In response to the EC’s threat to the UK, from a Welfare Benefits Advisor:
As far as I can gather the EC are saying that the ‘right to reside’ part of the two-part ‘residence test’ (which the UK imposes upon both non-UK EU nationals and returning UK nationals alike) is discriminatory because returning UK nationals automatically have a ‘right to reside’ whereas non-UK nationals don’t.
As outlined in Imm (EEA) Regs 2006, in order for non-UK nationals to satisfy the ‘right to reside’ test they must be a qualified person, that is:
– a jobseeker
– a worker
– a self-employed person
– a self-sufficient person (with comprehensive sickness insurance)
– a student (with comprehensive sickness insurance)
Family members of qualified persons also have a right to reside (i.e. the spouse, parent, descendent under 21, and some other extended family members with permits). You can also have a permanent right to reside after 5 years of residence where you have been one of (or a combination of) the above.
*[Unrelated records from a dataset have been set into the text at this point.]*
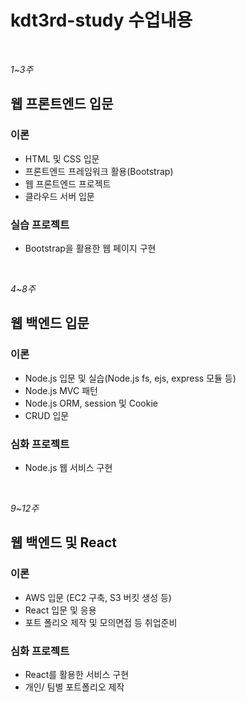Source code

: # kdt3rd-study 수업내용
</br>


*1~3주*
## 웹 프론트엔드 입문

### 이론
- HTML 및 CSS 입문
- 프론트엔드 프레임워크 활용(Bootstrap)
- 웹 프론트엔드 프로젝트
- 클라우드 서버 입문

### 실습 프로젝트 
- Bootstrap을 활용한 웹 페이지 구현
</br>


*4~8주*
## 웹 백엔드 입문

### 이론
- Node.js 입문 및 실습(Node.js fs, ejs, express 모듈 등)
- Node.js MVC 패턴
- Node.js ORM, session 및 Cookie
- CRUD 입문

### 심화 프로젝트
- Node.js 웹 서비스 구현
</br>


*9~12주*
## 웹 백엔드 및 React

### 이론
- AWS 입문 (EC2 구축, S3 버킷 생성 등)
- React 입문 및 응용
- 포트 폴리오 제작 및 모의면접 등 취업준비

### 심화 프로젝트
 - React를 활용한 서비스 구현
- 개인/ 팀별 포트폴리오 제작
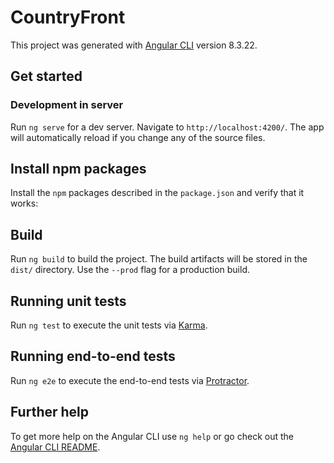 # CountryFront

This project was generated with [Angular CLI](https://github.com/angular/angular-cli) version 8.3.22.

## Get started

### Development in server

Run `ng serve` for a dev server. Navigate to `http://localhost:4200/`. The app will automatically reload if you change any of the source files.

## Install npm packages

Install the `npm` packages described in the `package.json` and verify that it works:

## Build

Run `ng build` to build the project. The build artifacts will be stored in the `dist/` directory. Use the `--prod` flag for a production build.

## Running unit tests

Run `ng test` to execute the unit tests via [Karma](https://karma-runner.github.io).

## Running end-to-end tests

Run `ng e2e` to execute the end-to-end tests via [Protractor](http://www.protractortest.org/).

## Further help

To get more help on the Angular CLI use `ng help` or go check out the [Angular CLI README](https://github.com/angular/angular-cli/blob/master/README.md).
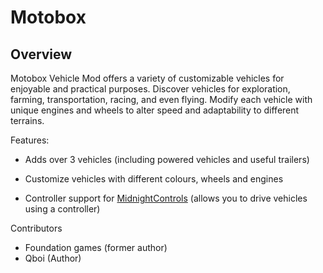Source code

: # Motobox

## Overview
Motobox Vehicle Mod offers a variety of customizable vehicles for enjoyable and practical purposes. Discover vehicles for exploration, farming, transportation, racing, and even flying. Modify each vehicle with unique engines and wheels to alter speed and adaptability to different terrains.



Features:


- Adds over 3 vehicles (including powered vehicles and useful trailers)

- Customize vehicles with different colours, wheels and engines

- Controller support for [MidnightControls](https://www.curseforge.com/minecraft/mc-mods/midnightcontrols) (allows you to drive vehicles using a controller)



Contributors
- Foundation games (former author)
- Qboi (Author)
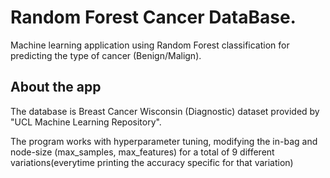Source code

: # Random Forest Cancer DataBase.
Machine learning application using Random Forest classification for predicting the type of cancer (Benign/Malign).
## About the app
The database is Breast Cancer Wisconsin (Diagnostic) dataset provided by "UCL Machine Learning Repository".

The program works with  hyperparameter tuning, modifying the in-bag and node-size (max_samples, max_features) for a total of 9 different variations(everytime printing the accuracy specific for that variation)
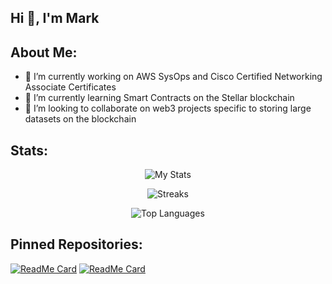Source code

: ## Hi 👋, I'm Mark

<!--
**lavarius/lavarius** is a ✨ _special_ ✨ repository because its `README.md` (this file) appears on your GitHub profile.

Here are some ideas to get you started:

- 🤔 I’m looking for help with ...
- 💬 Ask me about ...
- 📫 How to reach me: ...
- 😄 Pronouns: ...
- ⚡ Fun fact: ...
-->

## About Me:
- 🔭 I’m currently working on AWS SysOps and Cisco Certified Networking Associate Certificates
- 🌱 I’m currently learning Smart Contracts on the Stellar blockchain
- 👯 I’m looking to collaborate on web3 projects specific to storing large datasets on the blockchain

## Stats:

<p align="center">
  <img src="https://github-readme-stats.vercel.app/api?username=lavarius&show_icons=true&theme=radical" alt="My Stats" />
</p>

<p align="center">
  <img src="https://github-readme-streak-stats.herokuapp.com/?user=lavarius&theme=radical" alt="Streaks" />
</p>

<p align="center">
  <img src="https://github-readme-stats.vercel.app/api/top-langs/?username=lavarius&layout=compact&theme=radical" alt="Top Languages" />
</p>

## Pinned Repositories:

[![ReadMe Card](https://github-readme-stats.vercel.app/api/pin/?username=lavarius&repo=wordpress-cf-stack&theme=radical)](https://github.com/lavarius/wordpress-cf-stack)
[![ReadMe Card](https://github-readme-stats.vercel.app/api/pin/?username=lavarius&repo=REST-APIs-with-Flask-and-Python&theme=radical)](https://github.com/lavarius/REST-APIs-with-Flask-and-Python)
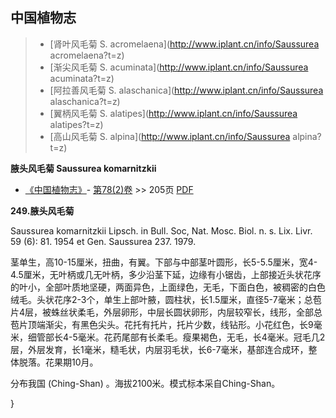 

## 中国植物志

> * [肾叶风毛菊  S.  acromelaena](http://www.iplant.cn/info/Saussurea acromelaena?t=z)
> * [渐尖风毛菊  S.  acuminata](http://www.iplant.cn/info/Saussurea acuminata?t=z)
> * [阿拉善风毛菊  S.  alaschanica](http://www.iplant.cn/info/Saussurea alaschanica?t=z)
> * [翼柄风毛菊  S.  alatipes](http://www.iplant.cn/info/Saussurea alatipes?t=z)
> * [高山风毛菊  S.  alpina](http://www.iplant.cn/info/Saussurea alpina?t=z)

**腋头风毛菊 Saussurea komarnitzkii**

* [《中国植物志》](http://www.iplant.cn/frps)- [第78(2)卷](http://www.iplant.cn/frps/vol/78(2)) >> 205页 [PDF](http://www.iplant.cn/frps/pdf/78(2)/205.PDF)

**249.腋头风毛菊**

Saussurea komarnitzkii Lipsch. in Bull. Soc, Nat. Mosc. Biol. n. s. Lix. Livr. 59 (6): 81. 1954 et Gen. Saussurea 237. 1979.

茎单生，高10-15厘米，扭曲，有翼。下部与中部茎叶圆形，长5-5.5厘米，宽4-4.5厘米，无叶柄或几无叶柄，多少沿茎下延，边缘有小锯齿，上部接近头状花序的叶小，全部叶质地坚硬，两面异色，上面绿色，无毛，下面白色，被稠密的白色绒毛。头状花序2-3个，单生上部叶腋，圆柱状，长1.5厘米，直径5-7毫米；总苞片4层，被蛛丝状柔毛，外层卵形，中层长圆状卵形，内层较窄长，线形，全部总苞片顶端渐尖，有黑色尖头。花托有托片，托片少数，线钻形。小花红色，长9毫米，细管部长4-5毫米。花药尾部有长柔毛。瘦果褐色，无毛，长4毫米。冠毛几2层，外层发育，长1毫米，糙毛状，内层羽毛状，长6-7毫米，基部连合成环，整体脱落。花果期10月。

分布我国 (Ching-Shan) 。海拔2100米。模式标本采自Ching-Shan。

}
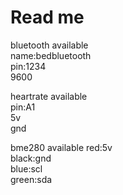 # Read me

bluetooth available  
name:bedbluetooth   
pin:1234  
9600   

heartrate available  
pin:A1  
5v  
gnd  

bme280 available
red:5v  
black:gnd  
blue:scl  
green:sda  


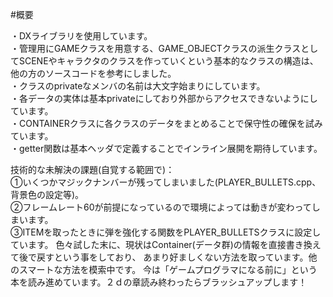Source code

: #概要

・DXライブラリを使用しています。  
・管理用にGAMEクラスを用意する、GAME_OBJECTクラスの派生クラスとしてSCENEやキャラクタのクラスを作っていくという基本的なクラスの構造は、他の方のソースコードを参考にしました。    
・クラスのprivateなメンバの名前は大文字始まりにしています。  
・各データの実体は基本privateにしており外部からアクセスできないようにしています。  
・CONTAINERクラスに各クラスのデータをまとめることで保守性の確保を試みています。  
・getter関数は基本ヘッダで定義することでインライン展開を期待しています。  

技術的な未解決の課題(自覚する範囲で)：  
①いくつかマジックナンバーが残ってしまいました(PLAYER_BULLETS.cpp、背景色の設定等)。  
②フレームレート60が前提になっているので環境によっては動きが変わってしまいます。  
③ITEMを取ったときに弾を強化する関数をPLAYER_BULLETSクラスに設定しています。
  色々試した末に、現状はContainer(データ群)の情報を直接書き換えて後で戻すという事をしており、
	あまり好ましくない方法を取っています。他のスマートな方法を模索中です。
今は「ゲームプログラマになる前に」という本を読み進めています。２ｄの章読み終わったらブラッシュアップします！
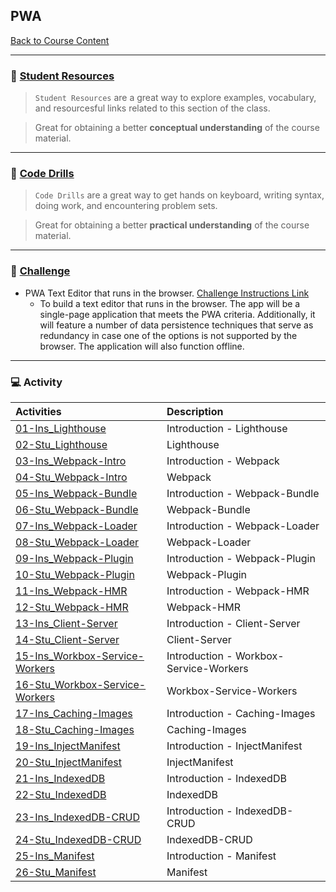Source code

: ## PWA
[Back to Course Content](../../README.md)



-----
### :book: **[Student Resources](student-resources/README.md)**

> `Student Resources` are a great way to explore examples, vocabulary, and resourcesful links related to this section of the class.

> Great for obtaining a better **conceptual understanding** of the course material. 

------
### :dart: **[Code Drills](code-drills/README.md)**

> `Code Drills` are a great way to get hands on keyboard, writing syntax, doing work, and encountering problem sets. 

> Great for obtaining a better **practical understanding** of the course material. 

-----
### :pencil: **[Challenge](challenge/README.md)**

- PWA Text Editor that runs in the browser.
[Challenge Instructions Link](challenge/README.md)
    * To build a text editor that runs in the browser. The app will be a single-page application that meets the PWA criteria. Additionally, it will feature a number of data persistence techniques that serve as redundancy in case one of the options is not supported by the browser. The application will also function offline.

-----
### :computer: Activity


|  Activities |  Description |
|:--	|:--
|[01-Ins_Lighthouse](activities/01-Ins_Lighthouse)| Introduction - Lighthouse |
|[02-Stu_Lighthouse](activities/02-Stu_Lighthouse)| Lighthouse |
|[03-Ins_Webpack-Intro](activities/03-Ins_Webpack-Intro)| Introduction - Webpack |
|[04-Stu_Webpack-Intro](activities/04-Stu_Webpack-Intro)| Webpack |
|[05-Ins_Webpack-Bundle](activities/05-Ins_Webpack-Bundle)| Introduction - Webpack-Bundle |
|[06-Stu_Webpack-Bundle](activities/06-Stu_Webpack-Bundle)| Webpack-Bundle
|[07-Ins_Webpack-Loader](activities/07-Ins_Webpack-Loader)| Introduction - Webpack-Loader |
|[08-Stu_Webpack-Loader](activities/08-Stu_Webpack-Loader)| Webpack-Loader |
|[09-Ins_Webpack-Plugin](activities/09-Ins_Webpack-Plugin)| Introduction - Webpack-Plugin |
|[10-Stu_Webpack-Plugin](activities/10-Stu_Webpack-Plugin)| Webpack-Plugin|
|[11-Ins_Webpack-HMR](activities/11-Ins_Webpack-HMR)| Introduction - Webpack-HMR |
|[12-Stu_Webpack-HMR](activities/12-Stu_Webpack-HMR)| Webpack-HMR |
|[13-Ins_Client-Server](activities/13-Ins_Client-Server)| Introduction - Client-Server |
|[14-Stu_Client-Server](activities/14-Stu_Client-Server)| Client-Server |
|[15-Ins_Workbox-Service-Workers](activities/15-Ins_Workbox-Service-Workers)| Introduction - Workbox-Service-Workers |
|[16-Stu_Workbox-Service-Workers](activities/16-Stu_Workbox-Service-Workers)| Workbox-Service-Workers |
|[17-Ins_Caching-Images](activities/17-Ins_Caching-Images)| Introduction - Caching-Images |
|[18-Stu_Caching-Images](activities/18-Stu_Caching-Images)| Caching-Images |
|[19-Ins_InjectManifest](activities/19-Ins_InjectManifest)| Introduction - InjectManifest |
|[20-Stu_InjectManifest](activities/20-Stu_InjectManifest)| InjectManifest |
|[21-Ins_IndexedDB](activities/21-Ins_IndexedDB)| Introduction - IndexedDB |
|[22-Stu_IndexedDB](activities/22-Stu_IndexedDB)| IndexedDB |
|[23-Ins_IndexedDB-CRUD](activities/23-Ins_IndexedDB-CRUD)| Introduction - IndexedDB-CRUD |
|[24-Stu_IndexedDB-CRUD](activities/24-Stu_IndexedDB-CRUD)| IndexedDB-CRUD |
|[25-Ins_Manifest](activities/25-Ins_Manifest)| Introduction - Manifest |
|[26-Stu_Manifest](activities/26-Stu_Manifest)| Manifest |

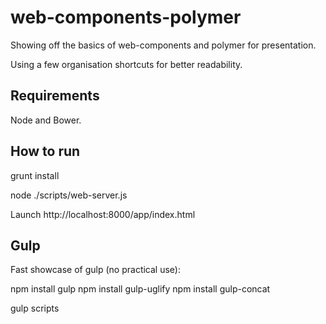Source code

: # web-components-polymer

Showing off the basics of web-components and polymer for presentation.

Using a few organisation shortcuts for better readability.

## Requirements

Node and Bower.

## How to run

grunt install

node ./scripts/web-server.js

Launch http://localhost:8000/app/index.html

## Gulp

Fast showcase of gulp (no practical use):

npm install gulp
npm install gulp-uglify
npm install gulp-concat


gulp scripts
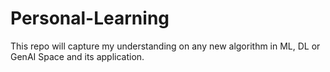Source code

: # Personal-Learning
This repo will capture my understanding on any new algorithm in ML, DL or GenAI Space and its application.
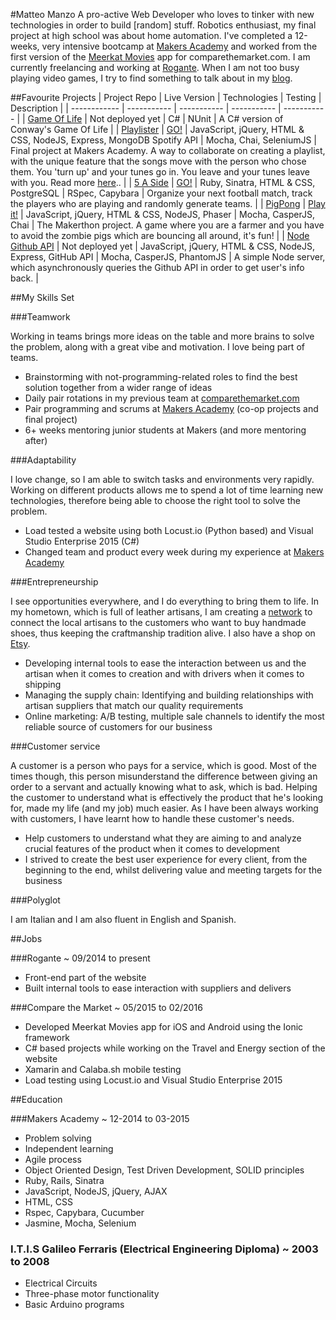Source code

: #Matteo Manzo
A pro-active Web Developer who loves to tinker with new technologies in order to build [random] stuff. Robotics enthusiast, my final project at high school was about home automation. I've completed a 12-weeks, very intensive bootcamp at [Makers Academy](http://www.makersacademy.com/) and worked from the first version of the [Meerkat Movies](http://www.comparethemarket.com/meerkat/movies/) app for comparethemarket.com. I am currently freelancing and working at [Rogante](https://www.rogante.co/).
When I am not too busy playing video games, I try to find something to talk about in my [blog](http://matteomanzo.github.io/).

##Favourite Projects
| Project Repo | Live Version | Technologies | Testing | Description |
| ------------ | ----------- | ----------- | ----------- | ----------- |
| [Game Of Life](https://github.com/matteomanzo/GameOfLife) | Not deployed yet | C# | NUnit | A C# version of Conway's Game Of Life |
| [Playlister](https://github.com/matteomanzo/Playlister) | [GO!](https://turnuptunein.herokuapp.com/) | JavaScript, jQuery, HTML & CSS, NodeJS, Express, MongoDB Spotify API | Mocha, Chai, SeleniumJS | Final project at Makers Academy. A way to collaborate on creating a playlist, with the unique feature that the songs move with the person who chose them. You 'turn up' and your tunes go in. You leave and your tunes leave with you. Read more [here](https://github.com/matteomanzo/Playlister/blob/master/README.md).. |
| [5 A Side](https://github.com/matteomanzo/5_a_side) | [GO!](https://makers-five-a-side.herokuapp.com/) | Ruby, Sinatra, HTML & CSS, PostgreSQL | RSpec, Capybara  | Organize your next football match, track the players who are playing and randomly generate teams. |
| [PigPong](https://github.com/matteomanzo/PigPong) | [Play it!](https://zombie-pig-pong.herokuapp.com) | JavaScript, jQuery, HTML & CSS, NodeJS, Phaser | Mocha, CasperJS, Chai | The Makerthon project. A game where you are a farmer and you have to avoid the zombie pigs which are bouncing all around, it's fun! |
| [Node Github API](https://github.com/matteomanzo/node_github_api) | Not deployed yet | JavaScript, jQuery, HTML & CSS, NodeJS, Express, GitHub API | Mocha, CasperJS, PhantomJS | A simple Node server, which asynchronously queries the Github API in order to get user's info back. |

##My Skills Set

###Teamwork

Working in teams brings more ideas on the table and more brains to solve the problem, along with a great vibe and motivation. I love being part of teams.

- Brainstorming with not-programming-related roles to find the best solution together from a wider range of ideas
- Daily pair rotations in my previous team at [comparethemarket.com](http://www.comparethemarket.com/)
- Pair programming and scrums at [Makers Academy](http://www.makersacademy.com/) (co-op projects and final project)
- 6+ weeks mentoring junior students at Makers (and more mentoring after)

###Adaptability

I love change, so I am able to switch tasks and environments very rapidly.
Working on different products allows me to spend a lot of time learning new technologies, therefore being able to choose the right tool to solve the problem.

- Load tested a website using both Locust.io (Python based) and Visual Studio Enterprise 2015 (C#)
- Changed team and product every week during my experience at [Makers Academy](http://www.makersacademy.com/)

###Entrepreneurship

I see opportunities everywhere, and I do everything to bring them to life. In my hometown, which is full of leather artisans, I am creating a [network](http://www.rogante.co/) to connect the local artisans to the customers who want to buy handmade shoes, thus keeping the craftmanship tradition alive.
I also have a shop on [Etsy](https://www.etsy.com/shop/Rogante).
- Developing internal tools to ease the interaction between us and the artisan when it comes to creation and with drivers when it comes to shipping
- Managing the supply chain: Identifying and building relationships with artisan suppliers that match our quality requirements
- Online marketing: A/B testing, multiple sale channels to identify the most reliable source of customers for our business

###Customer service

A customer is a person who pays for a service, which is good. Most of the times though, this person misunderstand the difference between giving an order to a servant and actually knowing what to ask, which is bad.
Helping the customer to understand what is effectively the product that he's looking for, made my life (and my job) much easier.
As I have been always working with customers, I have learnt how to handle these customer's needs.

- Help customers to understand what they are aiming to and analyze crucial features of the product when it comes to development
- I strived to create the best user experience for every client, from the beginning to the end, whilst delivering value and meeting targets for the business

###Polyglot

I am Italian and I am also fluent in English and Spanish.

##Jobs

###Rogante ~ 09/2014 to present

- Front-end part of the website
- Built internal tools to ease interaction with suppliers and delivers

###Compare the Market ~ 05/2015 to 02/2016

- Developed Meerkat Movies app for iOS and Android using the Ionic framework
- C# based projects while working on the Travel and Energy section of the website
- Xamarin and Calaba.sh mobile testing
- Load testing using Locust.io and Visual Studio Enterprise 2015

##Education

###Makers Academy ~ 12-2014 to 03-2015

- Problem solving
- Independent learning
- Agile process
- Object Oriented Design, Test Driven Development, SOLID principles
- Ruby, Rails, Sinatra
- JavaScript, NodeJS, jQuery, AJAX
- HTML, CSS
- Rspec, Capybara, Cucumber
- Jasmine, Mocha, Selenium

### I.T.I.S Galileo Ferraris (Electrical Engineering Diploma) ~ 2003 to 2008

- Electrical Circuits
- Three-phase motor functionality
- Basic Arduino programs
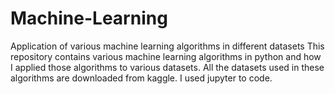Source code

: # Machine-Learning
Application of various machine learning algorithms in different datasets
This repository contains various machine learning algorithms in python and how I applied those algorithms to various datasets.
All the datasets used in these algorithms are downloaded from kaggle.
I used jupyter to code.
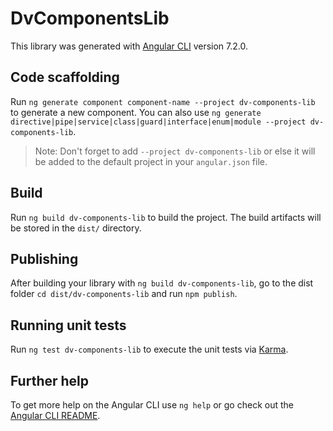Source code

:# DvComponentsLib

This library was generated with [Angular CLI](https://github.com/angular/angular-cli) version 7.2.0.

## Code scaffolding

Run `ng generate component component-name --project dv-components-lib` to generate a new component. You can also use `ng generate directive|pipe|service|class|guard|interface|enum|module --project dv-components-lib`.

> Note: Don't forget to add `--project dv-components-lib` or else it will be added to the default project in your `angular.json` file.

## Build

Run `ng build dv-components-lib` to build the project. The build artifacts will be stored in the `dist/` directory.

## Publishing

After building your library with `ng build dv-components-lib`, go to the dist folder `cd dist/dv-components-lib` and run `npm publish`.

## Running unit tests

Run `ng test dv-components-lib` to execute the unit tests via [Karma](https://karma-runner.github.io).

## Further help

To get more help on the Angular CLI use `ng help` or go check out the [Angular CLI README](https://github.com/angular/angular-cli/blob/master/README.md).
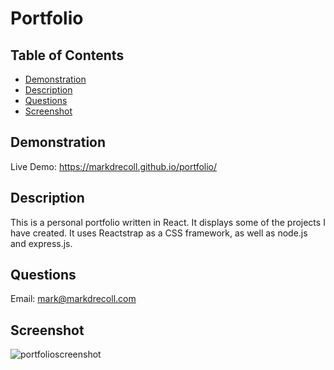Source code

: # Portfolio
  ## Table of Contents
   - [Demonstration](#Demonstration)
   - [Description](#Description)
   - [Questions](#Questions)
   - [Screenshot](#Screenshot)
## Demonstration
Live Demo: https://markdrecoll.github.io/portfolio/
## Description
This is a personal portfolio written in React. It displays some of the projects I have created. It uses Reactstrap as a CSS framework, as well as node.js and express.js. 
## Questions
Email: mark@markdrecoll.com
## Screenshot
![portfolioscreenshot](https://user-images.githubusercontent.com/77694281/121248635-46cea080-c869-11eb-94c0-48c2e761103c.PNG)
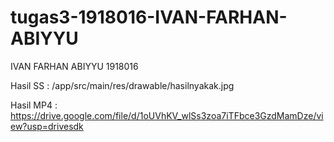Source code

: # tugas3-1918016-IVAN-FARHAN-ABIYYU
IVAN FARHAN ABIYYU 1918016

Hasil SS : /app/src/main/res/drawable/hasilnyakak.jpg

Hasil MP4 : https://drive.google.com/file/d/1oUVhKV_wlSs3zoa7iTFbce3GzdMamDze/view?usp=drivesdk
As the EC’s press release states, Article 4 of EC 883/2004 requires that, “Unless otherwise provided for by this Regulation, persons to whom this Regulation applies shall enjoy the same benefits and be subject to the same obligations under the legislation of any Member State as the nationals thereof.” That means non-UK nationals and returning UK nationals should be subject to the same obligations…
It’s quite clear that because the ‘right to reside’ part of the test is automatically satisfied by returning UK nationals (even if the second part, the ‘habitual residence’, test isn’t) the test as a whole is indirectly discriminatory; UK nationals have less obligation to fulfill than non-UK nationals (e.g. a Polish national who lives in the UK but is left by her partner and has to look after a 2 year old child would not have a right reside as she is not a qualified person and no longer a family member of qualified person. She would not be able to claim Child Benefit, Income support etc. but a returning UK national who is in the same position would have a right to these benefits as they automatically have a right to reside).
Is this indirect discrimination justified? Well, Patmalneice vs SSWP [2011](http://ukscblog.com/new-judgment-patmalniece-v-secretary-of-state-for-work-and-pensions-2011-uksc-11) The Supreme Court said “yes”; the test was justified in order to stop benefit tourism and protect the UK’s purse. But in that judgement, Lord Walker dissented and said the more probable reason the test was imposed was to discriminate against economically inactive non-UK nationals.
If Lord Walker was right, seems to me that the only way to bring the test in line with Article 4 would be to remove the right to reside part of the test (at an estimated cost of £2 bill, as Mr Duncan Smith warns) or, make it so that returning UK nationals must satisfy the right to reside test too. This way the test applies equally to both groups (this option might result in us saving some money)!
P.S. The example given in the EC press release of the Czech national who lived in Italy for 8 years then moved to the UK and worked for 2 years and tried to claim Jobseeker’s Allowance is a complete red herring. If she made a claim today, she would satisfy the right to reside test because she is here as a ‘jobseeker’. It’s that simple. There must have been far more at hand in this particular case than simply whether she had a right to reside and the press-release must have over-simplified the issue for ease of reading at severe detriment to the release’s accuracy. I have emailed them about this.